— WHAT TO DO —
Below are records; please give the number of their lines that contain the string "migration", and only that number.

— RECORDS FOR THIS EXERCISE —
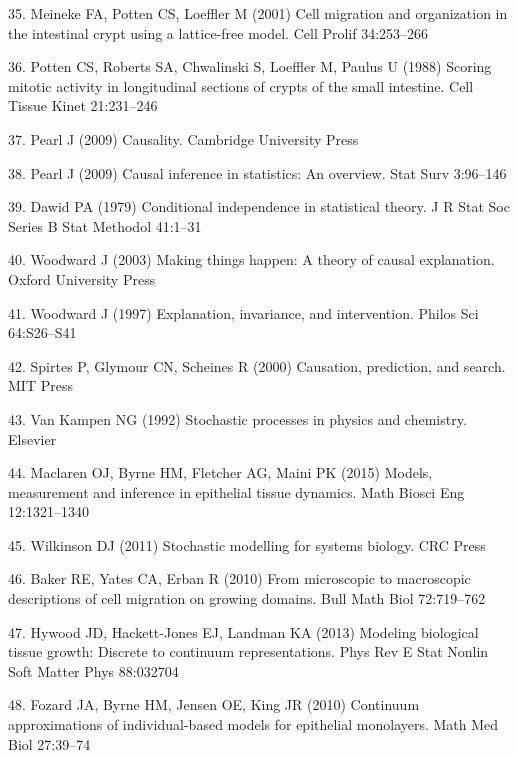 \documentclass[10pt,letterpaper]{article}
\begin{document}
\hypertarget{ref-Meineke2001-na}{}
35. Meineke FA, Potten CS, Loeffler M (2001) Cell migration and
organization in the intestinal crypt using a lattice-free model. Cell
Prolif 34:253--266

\hypertarget{ref-Potten1988-tq}{}
36. Potten CS, Roberts SA, Chwalinski S, Loeffler M, Paulus U (1988)
Scoring mitotic activity in longitudinal sections of crypts of the small
intestine. Cell Tissue Kinet 21:231--246

\hypertarget{ref-Pearl2009-qh}{}
37. Pearl J (2009) Causality. Cambridge University Press

\hypertarget{ref-Pearl2009-jp}{}
38. Pearl J (2009) Causal inference in statistics: An overview. Stat
Surv 3:96--146

\hypertarget{ref-Dawid1979-gu}{}
39. Dawid PA (1979) Conditional independence in statistical theory. J R
Stat Soc Series B Stat Methodol 41:1--31

\hypertarget{ref-Woodward2003-oz}{}
40. Woodward J (2003) Making things happen: A theory of causal
explanation. Oxford University Press

\hypertarget{ref-Woodward1997-dk}{}
41. Woodward J (1997) Explanation, invariance, and intervention. Philos
Sci 64:S26--S41

\hypertarget{ref-Spirtes2000-zd}{}
42. Spirtes P, Glymour CN, Scheines R (2000) Causation, prediction, and
search. MIT Press

\hypertarget{ref-Van_Kampen1992-ik}{}
43. Van Kampen NG (1992) Stochastic processes in physics and chemistry.
Elsevier

\hypertarget{ref-Maclaren2015-be}{}
44. Maclaren OJ, Byrne HM, Fletcher AG, Maini PK (2015) Models,
measurement and inference in epithelial tissue dynamics. Math Biosci Eng
12:1321--1340

\hypertarget{ref-Wilkinson2011-wh}{}
45. Wilkinson DJ (2011) Stochastic modelling for systems biology. CRC
Press

\hypertarget{ref-Baker2010-ne}{}
46. Baker RE, Yates CA, Erban R (2010) From microscopic to macroscopic
descriptions of cell migration on growing domains. Bull Math Biol
72:719--762

\hypertarget{ref-Hywood2013-zf}{}
47. Hywood JD, Hackett-Jones EJ, Landman KA (2013) Modeling biological
tissue growth: Discrete to continuum representations. Phys Rev E Stat
Nonlin Soft Matter Phys 88:032704

\hypertarget{ref-Fozard2010-hd}{}
48. Fozard JA, Byrne HM, Jensen OE, King JR (2010) Continuum
approximations of individual-based models for epithelial monolayers.
Math Med Biol 27:39--74
\end{document}
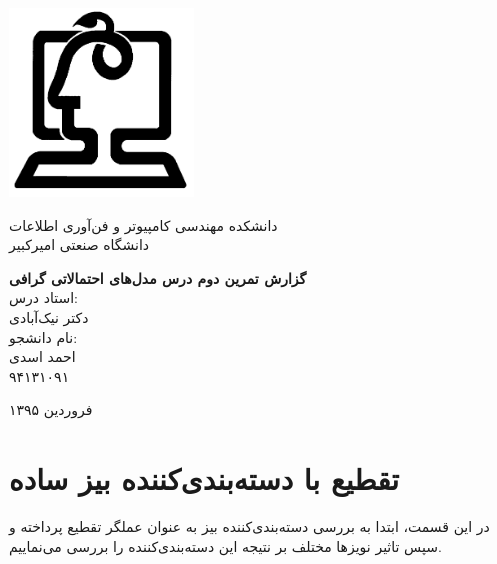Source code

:\documentclass[11.5pt,a4paper]{article}
\newcommand{\nocontentsline}[3]{}
\newcommand{\tocless}[2]{\bgroup\let\addcontentsline=\nocontentsline#1{#2}\egroup}
\begin{document}
\thispagestyle{empty}
\vspace*{-28mm}
\centerline{\includegraphics[height=5cm]{Imgs/ceit_logo.png}}

\begin{center}
\vspace{-2mm}
{\LARGE
{
دانشکده مهندسی کامپیوتر و فن‌آوری اطلاعات\\	
دانشگاه صنعتی امیرکبیر	
}
\\[2.1cm]
}

{\large
\textbf{گزارش تمرین دوم درس مدل‌های احتمالاتی گرافی}
\\[2cm]

استاد درس:
\\[.5cm]
{\Large
دکتر نیک‌آبادی}
\\[1.5cm]
\large 
نام دانشجو:
\\[.5cm]
{\Large
احمد اسدی}
\\[.5cm]
۹۴۱۳۱۰۹۱
\\[1.5cm]
}

{\large
فروردین ۱۳۹۵
}
\end{center}

\newpage
\baselineskip=1cm
\tocless\tableofcontents

\newpage
\baselineskip=0.75cm

\section{تقطیع با دسته‌بندی‌کننده بیز ساده}
در این قسمت، ابتدا به بررسی دسته‌بندی‌کننده بیز به عنوان عملگر تقطیع پرداخته و سپس تاثیر نویز‌ها مختلف بر نتیجه این دسته‌بندی‌کننده را بررسی می‌نماییم.
\end{document}
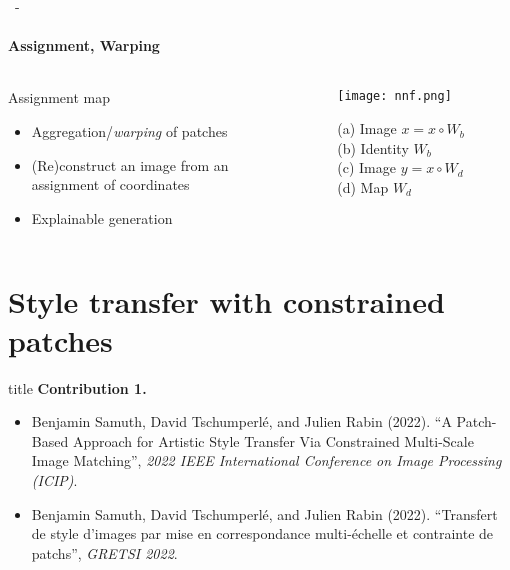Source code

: \documentclass[aspectratio=169, 22pt]{beamer}
\begin{document}
\begin{frame}{\secname~- \subsecname} 
  \framesubtitle{Assignment, Warping}
  \begin{columns}
    \begin{column}{0.55\linewidth}
      \begin{exampleblock}{Assignment map}
        \begin{itemize}
        \item Aggregation/\emph{warping} of patches
        \item (Re)construct an image from an \alert{assignment of coordinates}
        \item Explainable generation
        \end{itemize}
      \end{exampleblock}
    \end{column}
    \begin{column}{0.45\linewidth}
      \begin{figure}
        \centering
        \texttt{[image: nnf.png]}
        \caption{(a) Image $x = x \circ W_b$ \quad(b) Identity $W_b$
          \\ (c) Image $y = x \circ W_d$ \quad(d) Map $W_d$}
      \end{figure}
    \end{column}
  \end{columns}
\end{frame}


\section{Style transfer with constrained patches}
\begin{frame}
  \vfill
  \begin{beamercolorbox}[sep=15pt,center,shadow=true,rounded=true]{title}
    \LARGE\bfseries Contribution 1.\\ \secname
  \end{beamercolorbox}
  \vfill
  \begin{itemize}
  \item \footnotesize Benjamin Samuth, David
    Tschumperlé, and Julien Rabin (2022). ``A Patch-Based Approach for
    Artistic Style Transfer Via Constrained Multi-Scale Image
    Matching'', \emph{2022 IEEE International Conference on Image
      Processing (ICIP)}.
  \item \footnotesize Benjamin Samuth, David Tschumperlé, and Julien Rabin (2022).
    ``Transfert de style d’images par mise en correspondance multi-échelle et
    contrainte de patchs'', \emph{GRETSI 2022}.
  \end{itemize}
\end{frame}
\end{document}
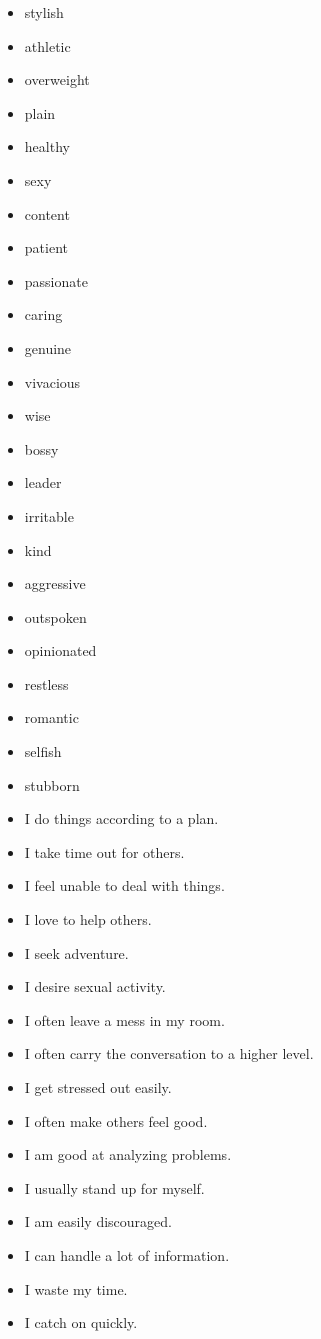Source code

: \begin{appendices}
\begin{itemize}
\begin{enumerate}
\begin{itemize}
				\item stylish			
				\item athletic
				\item overweight
				\item plain
				\item healthy
				\item sexy
				\item content
				\item patient
				\item passionate
				\item caring
				\item genuine
				\item vivacious
				\item wise
				\item bossy
				\item leader
				\item irritable
				\item kind
				\item aggressive
				\item outspoken
				\item opinionated
				\item restless
				\item romantic
				\item selfish
				\item stubborn
				\item I do things according to a plan.
				\item I take time out for others.
				\item I feel unable to deal with things.
				\item I love to help others.
				\item I seek adventure.
				\item I desire sexual activity.
				\item I often leave a mess in my room.
				\item I often carry the conversation to a higher level.
				\item I get stressed out easily.
				\item I often make others feel good.
				\item I am good at analyzing problems.
				\item I usually stand up for myself.
				\item I am easily discouraged.
				\item I can handle a lot of information.
				\item I waste my time.
				\item I catch on quickly.

\end{itemize}
\end{enumerate}
\end{itemize}
\end{appendices}
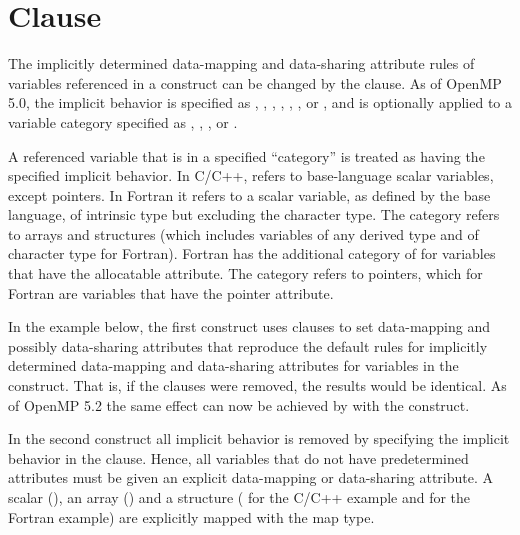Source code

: \section{ Clause}
\label{sec:defaultmap}

The implicitly determined data-mapping and data-sharing attribute
rules of variables referenced in a  construct can be
changed by the  clause. 
As of OpenMP 5.0, the implicit behavior is specified as
, , , ,
, ,  or ,
and is optionally applied to a variable category specified as , , ,
or . 

A referenced variable that is in a specified ``category'' is treated as having
the specified implicit behavior. In C/C++,  refers to
base-language scalar variables, except pointers.  In Fortran it refers to a
scalar variable, as defined by the base language, of intrinsic type but
excluding the character type. The  category refers to arrays and
structures (which includes variables of any derived type and of character type for Fortran). Fortran
has the additional category of  for variables that have the
allocatable attribute. The  category refers to pointers, which
for Fortran are variables that have the pointer attribute.

In the example below, the first  construct uses  
clauses to set data-mapping and possibly data-sharing attributes that reproduce 
the default rules for implicitly determined data-mapping and data-sharing
attributes for variables in the construct. That is, if the 
clauses were removed, the results would be identical. As of OpenMP 5.2 
the same effect can now be achieved by  with 
the  construct.

In the second  construct all implicit behavior is removed
by specifying the  implicit behavior in the  clause.
Hence, all variables that do not have predetermined attributes must be given an
explicit data-mapping or data-sharing attribute. A scalar (), an
array () and a structure ( for the C/C++ example and
 for the Fortran example) are explicitly mapped with the
 map type.

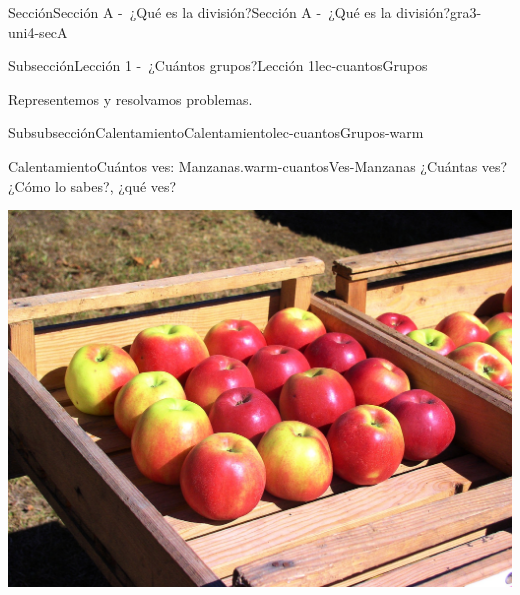 \documentclass[twoside,10pt,]{article}
\begin{document}
\begin{sectionptx}{Sección}{Sección A -~¿Qué es la división?}{}{Sección A -~¿Qué es la división?}{}{}{gra3-uni4-secA}
%
%
\typeout{************************************************}
\typeout{************************************************}
%
\begin{subsectionptx}{Subsección}{Lección 1 -~¿Cuántos grupos?}{}{Lección 1}{}{}{lec-cuantosGrupos}
\begin{introduction}{}%
Representemos y resolvamos problemas.%
\end{introduction}%
%
%
\typeout{************************************************}
\typeout{************************************************}
%
\begin{subsubsectionptx}{Subsubsección}{Calentamiento}{}{Calentamiento}{}{}{lec-cuantosGrupos-warm}
\begin{exploration}{Calentamiento}{Cuántos ves: Manzanas.}{warm-cuantosVes-Manzanas}%
¿Cuántas ves?\\
 ¿Cómo lo sabes?, ¿qué ves?%
\begin{image}{0}{1}{0}{}%
\includegraphics[width=\linewidth]{external/jpg-source/apples-1642732_1920.jpg}
\end{image}%
\end{exploration}%
%
\end{subsubsectionptx}
%
%
\typeout{************************************************}

\end{subsectionptx}
\end{sectionptx}
\end{document}
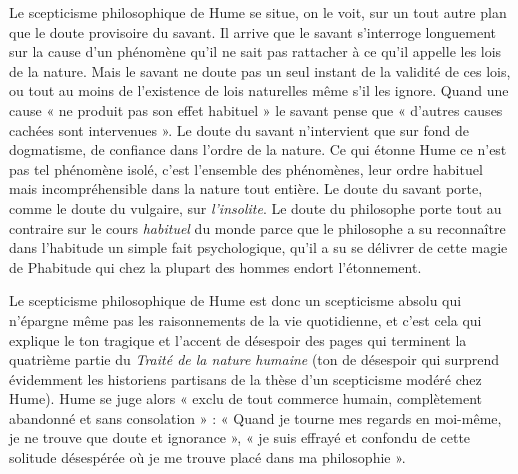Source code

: Le scepticisme philosophique de Hume se situe, on le
voit, sur un tout autre plan que le doute provisoire du
savant. Il arrive que le savant s'interroge longuement
sur la cause d’un phénomène qu’il ne sait pas rattacher
à ce qu’il appelle les lois de la nature. Mais le savant ne
doute pas un seul instant de la validité de ces lois, ou
tout au moins de l’existence de lois naturelles même s’il
les ignore. Quand une cause « ne produit pas son effet
habituel » le savant pense que « d’autres causes cachées
sont intervenues ». Le doute du savant n'intervient que
sur fond de dogmatisme, de confiance dans l’ordre de la
nature. Ce qui étonne Hume ce n’est pas tel phénomène
isolé, c’est l’ensemble des phénomènes, leur ordre habituel
mais incompréhensible dans la nature tout entière. Le
doute du savant porte, comme le doute du vulgaire, sur
{\it l’insolite}. Le doute du philosophe porte tout au contraire
sur le cours {\it habituel} du monde parce que le philosophe
a su reconnaître dans l’habitude un simple fait psychologique, qu’il a su se délivrer de cette magie de Phabitude qui chez la plupart des hommes endort l’étonnement.

Le scepticisme philosophique de Hume est donc un
scepticisme absolu qui n’épargne même pas les raisonnements de la vie quotidienne, et c’est cela qui explique
le ton tragique et l’accent de désespoir des pages qui terminent la quatrième partie du {\it Traité de la nature humaine}
(ton de désespoir qui surprend évidemment les historiens
partisans de la thèse d’un scepticisme modéré chez Hume).
Hume se juge alors « exclu de tout commerce humain,
complètement abandonné et sans consolation » : « Quand
je tourne mes regards en moi-même, je ne trouve que
doute et ignorance », « je suis effrayé et confondu de cette
solitude désespérée où je me trouve placé dans ma philosophie ».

— EXERCISE OUTPUT —
2